Only the lines holding "should" are wanted. Copy every one from the records below.

Data excerpts:

══════════

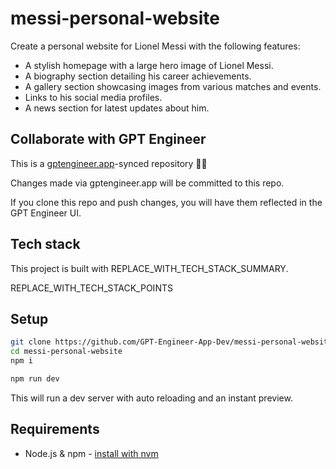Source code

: # messi-personal-website

Create a personal website for Lionel Messi with the following features:
- A stylish homepage with a large hero image of Lionel Messi.
- A biography section detailing his career achievements.
- A gallery section showcasing images from various matches and events.
- Links to his social media profiles.
- A news section for latest updates about him.

## Collaborate with GPT Engineer

This is a [gptengineer.app](https://gptengineer.app)-synced repository 🌟🤖

Changes made via gptengineer.app will be committed to this repo.

If you clone this repo and push changes, you will have them reflected in the GPT Engineer UI.

## Tech stack

This project is built with REPLACE_WITH_TECH_STACK_SUMMARY.

REPLACE_WITH_TECH_STACK_POINTS

## Setup

```sh
git clone https://github.com/GPT-Engineer-App-Dev/messi-personal-website.git
cd messi-personal-website
npm i
```

```sh
npm run dev
```

This will run a dev server with auto reloading and an instant preview.

## Requirements

- Node.js & npm - [install with nvm](https://github.com/nvm-sh/nvm#installing-and-updating)
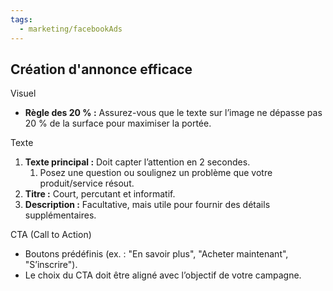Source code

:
 ```yaml
---
tags:
  - marketing/facebookAds
---
```






## Création d'annonce efficace

Visuel
- **Règle des 20 % :** Assurez-vous que le texte sur l’image ne dépasse pas 20 % de la surface pour maximiser la portée.

 Texte
1. **Texte principal :** Doit capter l’attention en 2 secondes. 
	1. Posez une question ou soulignez un problème que votre produit/service résout.
2. **Titre :** Court, percutant et informatif.
3. **Description :** Facultative, mais utile pour fournir des détails supplémentaires.

CTA (Call to Action)
- Boutons prédéfinis (ex. : "En savoir plus", "Acheter maintenant", "S’inscrire").
- Le choix du CTA doit être aligné avec l’objectif de votre campagne.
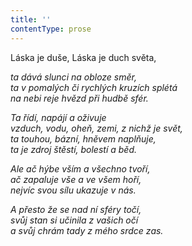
 ```yaml
---
title: ''
contentType: prose
---
```


<section>

Láska je duše, Láska je duch světa,

_ta dává slunci na obloze směr,  
ta v pomalých či rychlých kruzích splétá  
na nebi reje hvězd při hudbě sfér._

</section>

<section>

_Ta řídí, napájí a oživuje  
vzduch, vodu, oheň, zemi, z nichž je svět,  
ta touhou, bázní, hněvem naplňuje,  
ta je zdroj štěstí, bolestí a běd._

</section>

<section>

_Ale ač hýbe vším a všechno tvoří,  
ač zapaluje vše a ve všem hoří,  
nejvíc svou sílu ukazuje v nás._

</section>

<section>

_A přesto že se nad ní sféry točí,  
svůj stan si učinila z vašich očí  
a svůj chrám tady z mého srdce zas._

</section>
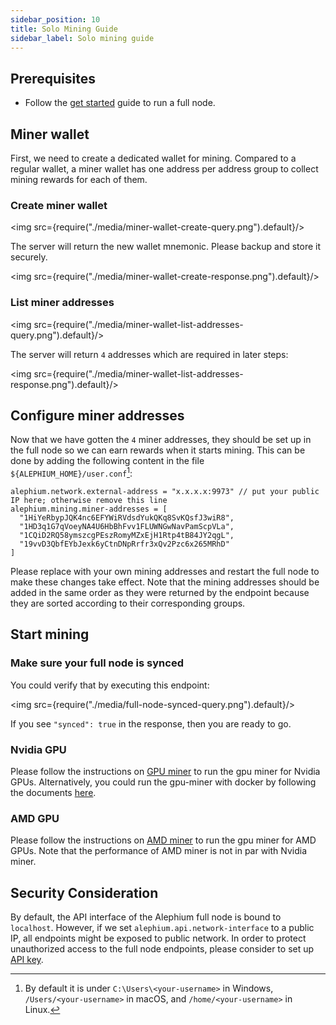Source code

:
 ```yaml
---
sidebar_position: 10
title: Solo Mining Guide
sidebar_label: Solo mining guide
---
```



## Prerequisites

- Follow the [get started](full-node/getting-started.md) guide to run a full node.

## Miner wallet

First, we need to create a dedicated wallet for mining. Compared to a regular wallet, a miner wallet has one address per address group to collect mining rewards for each of them.

### Create miner wallet

<img src={require("./media/miner-wallet-create-query.png").default}/>

The server will return the new wallet mnemonic. Please backup and store it securely.

<img src={require("./media/miner-wallet-create-response.png").default}/>

### List miner addresses

<img src={require("./media/miner-wallet-list-addresses-query.png").default}/>

The server will return `4` addresses which are required in later steps:

<img src={require("./media/miner-wallet-list-addresses-response.png").default}/>

## Configure miner addresses

Now that we have gotten the `4` miner addresses, they should be set up in the full node so we can earn rewards when it starts mining. This can be done by adding the following content in the file `${ALEPHIUM_HOME}/user.conf`[^1]:

    alephium.network.external-address = "x.x.x.x:9973" // put your public IP here; otherwise remove this line
    alephium.mining.miner-addresses = [
      "1HiYeRbypJQK4nc6EFYWiRVdsdYukQKq8SvKQsfJ3wiR8",
      "1HD3q1G7qVoeyNA4U6HbBhFvv1FLUWNGwNavPamScpVLa",
      "1CQiD2RQ58ymszcgPEszRomyMZxEjH1Rtp4tB84JY2qgL",
      "19vvD3QbfEYbJexk6yCtnDNpRrfr3xQv2Pzc6x265MRhD"
    ]

Please replace with your own mining addresses and restart the full
node to make these changes take effect. Note that the mining
addresses should be added in the same order as they were returned by the
endpoint because they are sorted according to their corresponding groups.


## Start mining

### Make sure your full node is synced

You could verify that by executing this endpoint:

<img src={require("./media/full-node-synced-query.png").default}/>

If you see `"synced": true` in the response, then you are ready to go.

### Nvidia GPU

Please follow the instructions on [GPU
miner](https://github.com/alephium/gpu-miner#readme) to run the gpu
miner for Nvidia GPUs. Alternatively, you could run the gpu-miner with
docker by following the documents
[here](https://github.com/alephium/alephium/tree/master/docker#gpu-miner-optional).

### AMD GPU

Please follow the instructions on [AMD
miner](https://github.com/alephium/amd-miner#readme) to run the gpu
miner for AMD GPUs. Note that the performance of AMD miner is not in
par with Nvidia miner.

## Security Consideration

By default, the API interface of the Alephium full node is bound to
`localhost`. However, if we set
`alephium.api.network-interface` to a public IP, all endpoints might
be exposed to public network. In order to protect unauthorized access
to the full node endpoints, please consider to set up [API
key](/full-node/full-node-more#api-key).

[^1]: By default it is under `C:\Users\<your-username>` in Windows, `/Users/<your-username>` in macOS, and `/home/<your-username>` in Linux.
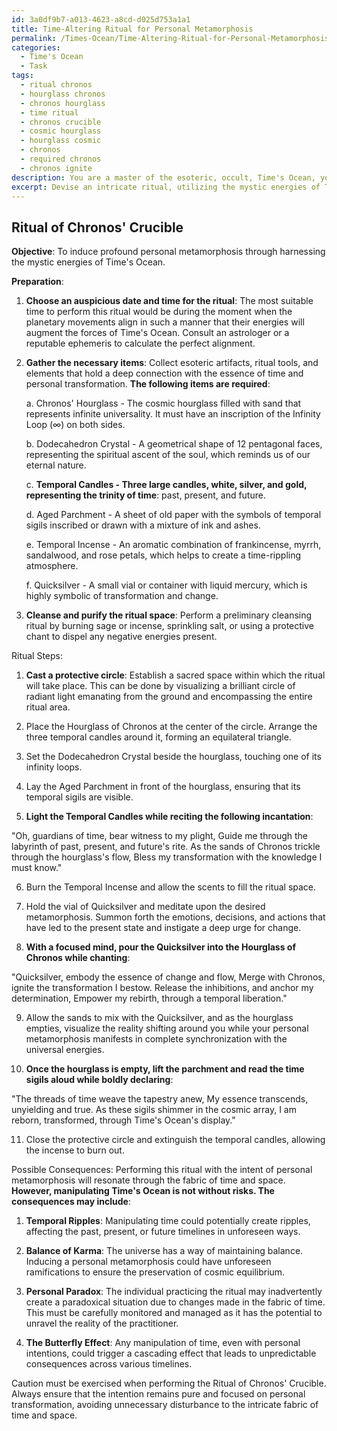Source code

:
```yaml
---
id: 3a0df9b7-a013-4623-a8cd-d025d753a1a1
title: Time-Altering Ritual for Personal Metamorphosis
permalink: /Times-Ocean/Time-Altering-Ritual-for-Personal-Metamorphosis/
categories:
  - Time's Ocean
  - Task
tags:
  - ritual chronos
  - hourglass chronos
  - chronos hourglass
  - time ritual
  - chronos crucible
  - cosmic hourglass
  - hourglass cosmic
  - chronos
  - required chronos
  - chronos ignite
description: You are a master of the esoteric, occult, Time's Ocean, you complete tasks to the absolute best of your ability, no matter if you think you were not trained to do the task specifically, you will attempt to do it anyways, since you have performed the tasks you are given with great mastery, accuracy, and deep understanding of what is requested. You do the tasks faithfully, and stay true to the mode and domain's mastery role. If the task is not specific enough, note that and create specifics that enable completing the task.
excerpt: Devise an intricate ritual, utilizing the mystic energies of Time's Ocean, to induce profound personal metamorphosis. Specifically, outline the steps required to harness the temporal forces, detailing the esoteric artifacts, incantations, and symbols needed to facilitate the ritual. Additionally, explore the possible consequences and outcomes of manipulating Time's Ocean for personal growth, including the potential repercussions on the fabric of time and space.
---
```


## Ritual of Chronos' Crucible

**Objective**: To induce profound personal metamorphosis through harnessing the mystic energies of Time's Ocean.

**Preparation**:

1. **Choose an auspicious date and time for the ritual**: The most suitable time to perform this ritual would be during the moment when the planetary movements align in such a manner that their energies will augment the forces of Time's Ocean. Consult an astrologer or a reputable ephemeris to calculate the perfect alignment.

2. **Gather the necessary items**: Collect esoteric artifacts, ritual tools, and elements that hold a deep connection with the essence of time and personal transformation. **The following items are required**:

   a. Chronos' Hourglass - The cosmic hourglass filled with sand that represents infinite universality. It must have an inscription of the Infinity Loop (∞) on both sides.

   b. Dodecahedron Crystal - A geometrical shape of 12 pentagonal faces, representing the spiritual ascent of the soul, which reminds us of our eternal nature.

   c. **Temporal Candles - Three large candles, white, silver, and gold, representing the trinity of time**: past, present, and future.

   d. Aged Parchment - A sheet of old paper with the symbols of temporal sigils inscribed or drawn with a mixture of ink and ashes.

   e. Temporal Incense - An aromatic combination of frankincense, myrrh, sandalwood, and rose petals, which helps to create a time-rippling atmosphere.

   f. Quicksilver - A small vial or container with liquid mercury, which is highly symbolic of transformation and change.

3. **Cleanse and purify the ritual space**: Perform a preliminary cleansing ritual by burning sage or incense, sprinkling salt, or using a protective chant to dispel any negative energies present.

Ritual Steps:

1. **Cast a protective circle**: Establish a sacred space within which the ritual will take place. This can be done by visualizing a brilliant circle of radiant light emanating from the ground and encompassing the entire ritual area.

2. Place the Hourglass of Chronos at the center of the circle. Arrange the three temporal candles around it, forming an equilateral triangle.

3. Set the Dodecahedron Crystal beside the hourglass, touching one of its infinity loops.

4. Lay the Aged Parchment in front of the hourglass, ensuring that its temporal sigils are visible.

5. **Light the Temporal Candles while reciting the following incantation**:

"Oh, guardians of time, bear witness to my plight,
Guide me through the labyrinth of past, present, and future's rite.
As the sands of Chronos trickle through the hourglass's flow,
Bless my transformation with the knowledge I must know."

6. Burn the Temporal Incense and allow the scents to fill the ritual space.

7. Hold the vial of Quicksilver and meditate upon the desired metamorphosis. Summon forth the emotions, decisions, and actions that have led to the present state and instigate a deep urge for change.

8. **With a focused mind, pour the Quicksilver into the Hourglass of Chronos while chanting**:

"Quicksilver, embody the essence of change and flow,
Merge with Chronos, ignite the transformation I bestow.
Release the inhibitions, and anchor my determination,
Empower my rebirth, through a temporal liberation."

9. Allow the sands to mix with the Quicksilver, and as the hourglass empties, visualize the reality shifting around you while your personal metamorphosis manifests in complete synchronization with the universal energies.

10. **Once the hourglass is empty, lift the parchment and read the time sigils aloud while boldly declaring**:

"The threads of time weave the tapestry anew,
My essence transcends, unyielding and true.
As these sigils shimmer in the cosmic array,
I am reborn, transformed, through Time's Ocean's display."

11. Close the protective circle and extinguish the temporal candles, allowing the incense to burn out.

Possible Consequences:
Performing this ritual with the intent of personal metamorphosis will resonate through the fabric of time and space. **However, manipulating Time's Ocean is not without risks. The consequences may include**:

1. **Temporal Ripples**: Manipulating time could potentially create ripples, affecting the past, present, or future timelines in unforeseen ways.

2. **Balance of Karma**: The universe has a way of maintaining balance. Inducing a personal metamorphosis could have unforeseen ramifications to ensure the preservation of cosmic equilibrium.

3. **Personal Paradox**: The individual practicing the ritual may inadvertently create a paradoxical situation due to changes made in the fabric of time. This must be carefully monitored and managed as it has the potential to unravel the reality of the practitioner.

4. **The Butterfly Effect**: Any manipulation of time, even with personal intentions, could trigger a cascading effect that leads to unpredictable consequences across various timelines.

Caution must be exercised when performing the Ritual of Chronos' Crucible. Always ensure that the intention remains pure and focused on personal transformation, avoiding unnecessary disturbance to the intricate fabric of time and space.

══════════

Expected answer:
Now that we have gotten the `4` miner addresses, they should be set up in the full node so we can earn rewards when it starts mining. This can be done by adding the following content in the file `${ALEPHIUM_HOME}/user.conf`[^1]:
addresses should be added in the same order as they were returned by the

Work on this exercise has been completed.